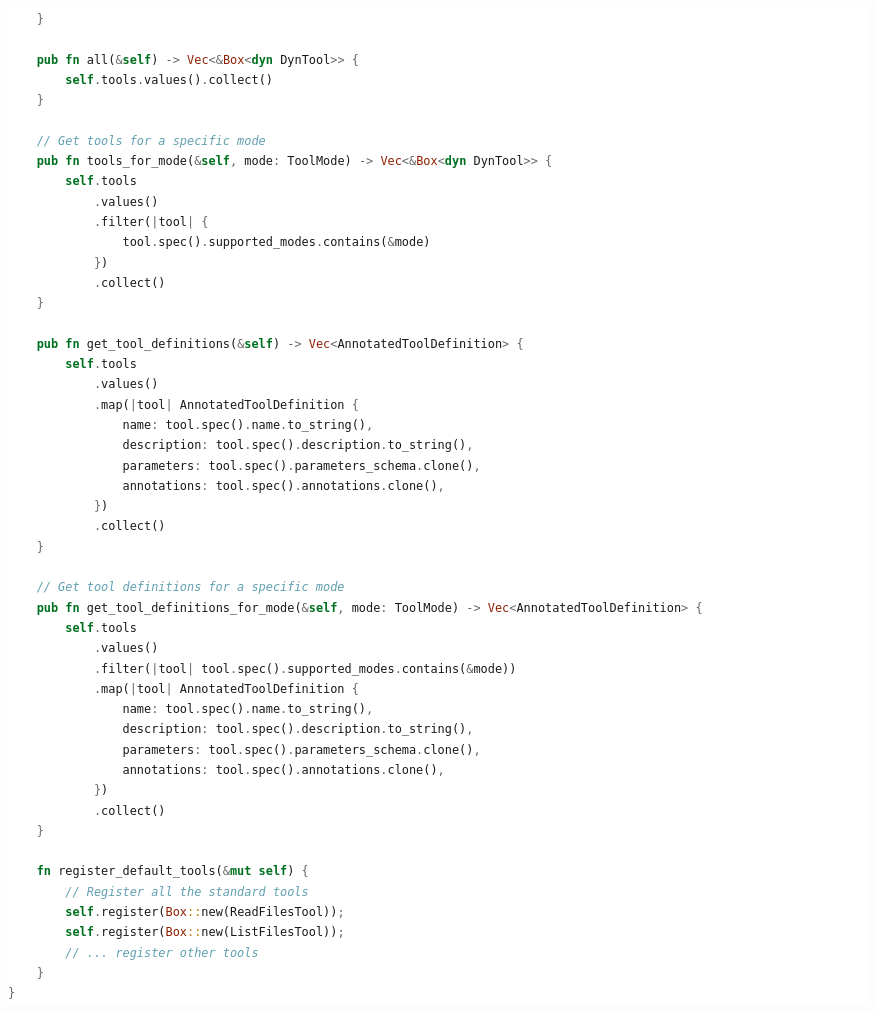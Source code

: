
 ```rust
    }

    pub fn all(&self) -> Vec<&Box<dyn DynTool>> {
        self.tools.values().collect()
    }

    // Get tools for a specific mode
    pub fn tools_for_mode(&self, mode: ToolMode) -> Vec<&Box<dyn DynTool>> {
        self.tools
            .values()
            .filter(|tool| {
                tool.spec().supported_modes.contains(&mode)
            })
            .collect()
    }

    pub fn get_tool_definitions(&self) -> Vec<AnnotatedToolDefinition> {
        self.tools
            .values()
            .map(|tool| AnnotatedToolDefinition {
                name: tool.spec().name.to_string(),
                description: tool.spec().description.to_string(),
                parameters: tool.spec().parameters_schema.clone(),
                annotations: tool.spec().annotations.clone(),
            })
            .collect()
    }

    // Get tool definitions for a specific mode
    pub fn get_tool_definitions_for_mode(&self, mode: ToolMode) -> Vec<AnnotatedToolDefinition> {
        self.tools
            .values()
            .filter(|tool| tool.spec().supported_modes.contains(&mode))
            .map(|tool| AnnotatedToolDefinition {
                name: tool.spec().name.to_string(),
                description: tool.spec().description.to_string(),
                parameters: tool.spec().parameters_schema.clone(),
                annotations: tool.spec().annotations.clone(),
            })
            .collect()
    }

    fn register_default_tools(&mut self) {
        // Register all the standard tools
        self.register(Box::new(ReadFilesTool));
        self.register(Box::new(ListFilesTool));
        // ... register other tools
    }
}
```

**********

Return the material above in exact form. Pictures stay out.

Source code

:
 ```rust
    }

    pub fn all(&self) -> Vec<&Box<dyn DynTool>> {
        self.tools.values().collect()
    }

    // Get tools for a specific mode
    pub fn tools_for_mode(&self, mode: ToolMode) -> Vec<&Box<dyn DynTool>> {
        self.tools
            .values()
            .filter(|tool| {
                tool.spec().supported_modes.contains(&mode)
            })
            .collect()
    }

    pub fn get_tool_definitions(&self) -> Vec<AnnotatedToolDefinition> {
        self.tools
            .values()
            .map(|tool| AnnotatedToolDefinition {
                name: tool.spec().name.to_string(),
                description: tool.spec().description.to_string(),
                parameters: tool.spec().parameters_schema.clone(),
                annotations: tool.spec().annotations.clone(),
            })
            .collect()
    }

    // Get tool definitions for a specific mode
    pub fn get_tool_definitions_for_mode(&self, mode: ToolMode) -> Vec<AnnotatedToolDefinition> {
        self.tools
            .values()
            .filter(|tool| tool.spec().supported_modes.contains(&mode))
            .map(|tool| AnnotatedToolDefinition {
                name: tool.spec().name.to_string(),
                description: tool.spec().description.to_string(),
                parameters: tool.spec().parameters_schema.clone(),
                annotations: tool.spec().annotations.clone(),
            })
            .collect()
    }

    fn register_default_tools(&mut self) {
        // Register all the standard tools
        self.register(Box::new(ReadFilesTool));
        self.register(Box::new(ListFilesTool));
        // ... register other tools
    }
}
```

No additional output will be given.